Problem description. From the records below, determine the number of lines containing "provided". Output that number alone.

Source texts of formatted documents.
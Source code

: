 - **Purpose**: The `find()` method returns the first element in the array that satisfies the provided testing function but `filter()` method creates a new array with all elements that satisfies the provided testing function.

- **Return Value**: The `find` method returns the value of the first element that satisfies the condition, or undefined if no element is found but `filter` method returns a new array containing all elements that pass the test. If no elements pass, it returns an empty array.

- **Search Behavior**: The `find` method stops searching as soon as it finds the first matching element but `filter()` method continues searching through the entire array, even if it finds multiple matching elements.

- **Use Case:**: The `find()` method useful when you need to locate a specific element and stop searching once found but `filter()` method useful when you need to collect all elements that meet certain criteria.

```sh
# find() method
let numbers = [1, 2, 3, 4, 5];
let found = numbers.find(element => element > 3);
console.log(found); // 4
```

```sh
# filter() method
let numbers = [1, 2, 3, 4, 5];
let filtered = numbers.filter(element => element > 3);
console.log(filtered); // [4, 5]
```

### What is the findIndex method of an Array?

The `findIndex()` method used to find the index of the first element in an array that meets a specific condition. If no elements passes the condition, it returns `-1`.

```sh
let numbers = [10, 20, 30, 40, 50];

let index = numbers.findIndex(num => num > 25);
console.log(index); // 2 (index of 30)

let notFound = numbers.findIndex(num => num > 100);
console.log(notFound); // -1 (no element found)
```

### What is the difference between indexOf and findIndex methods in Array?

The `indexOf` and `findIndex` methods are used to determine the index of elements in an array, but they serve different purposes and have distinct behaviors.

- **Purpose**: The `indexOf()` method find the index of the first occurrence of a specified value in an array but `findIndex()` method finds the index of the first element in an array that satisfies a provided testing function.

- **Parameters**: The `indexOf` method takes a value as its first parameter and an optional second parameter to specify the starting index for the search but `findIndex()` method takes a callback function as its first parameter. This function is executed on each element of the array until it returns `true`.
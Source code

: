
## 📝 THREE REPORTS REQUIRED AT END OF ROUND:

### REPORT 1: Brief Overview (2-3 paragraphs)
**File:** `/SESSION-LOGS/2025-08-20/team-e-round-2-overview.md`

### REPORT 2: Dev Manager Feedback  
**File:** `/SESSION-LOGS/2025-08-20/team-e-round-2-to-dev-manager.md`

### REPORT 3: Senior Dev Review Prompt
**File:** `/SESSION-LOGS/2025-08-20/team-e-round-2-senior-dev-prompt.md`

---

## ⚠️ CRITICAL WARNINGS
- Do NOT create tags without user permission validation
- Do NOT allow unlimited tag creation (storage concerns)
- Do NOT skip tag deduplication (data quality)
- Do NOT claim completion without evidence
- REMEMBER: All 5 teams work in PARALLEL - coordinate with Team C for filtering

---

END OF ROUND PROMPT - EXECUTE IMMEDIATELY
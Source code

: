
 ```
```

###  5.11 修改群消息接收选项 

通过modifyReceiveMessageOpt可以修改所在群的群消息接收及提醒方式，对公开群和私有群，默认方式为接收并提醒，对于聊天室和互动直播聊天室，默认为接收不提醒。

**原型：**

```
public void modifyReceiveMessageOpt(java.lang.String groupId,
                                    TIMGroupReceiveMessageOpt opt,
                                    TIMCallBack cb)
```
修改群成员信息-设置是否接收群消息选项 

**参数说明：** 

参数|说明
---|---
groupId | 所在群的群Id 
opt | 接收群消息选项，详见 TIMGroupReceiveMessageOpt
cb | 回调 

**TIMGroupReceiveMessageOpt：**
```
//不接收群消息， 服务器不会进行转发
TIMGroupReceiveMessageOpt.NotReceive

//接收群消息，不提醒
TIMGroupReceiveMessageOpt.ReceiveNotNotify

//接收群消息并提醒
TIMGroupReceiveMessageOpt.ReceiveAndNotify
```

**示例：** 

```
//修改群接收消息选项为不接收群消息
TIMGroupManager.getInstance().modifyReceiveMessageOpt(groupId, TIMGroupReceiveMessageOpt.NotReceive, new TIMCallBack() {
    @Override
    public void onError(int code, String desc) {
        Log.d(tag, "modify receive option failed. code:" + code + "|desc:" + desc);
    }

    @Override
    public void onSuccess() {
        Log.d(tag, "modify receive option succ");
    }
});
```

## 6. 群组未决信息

Solution to the exercise. 2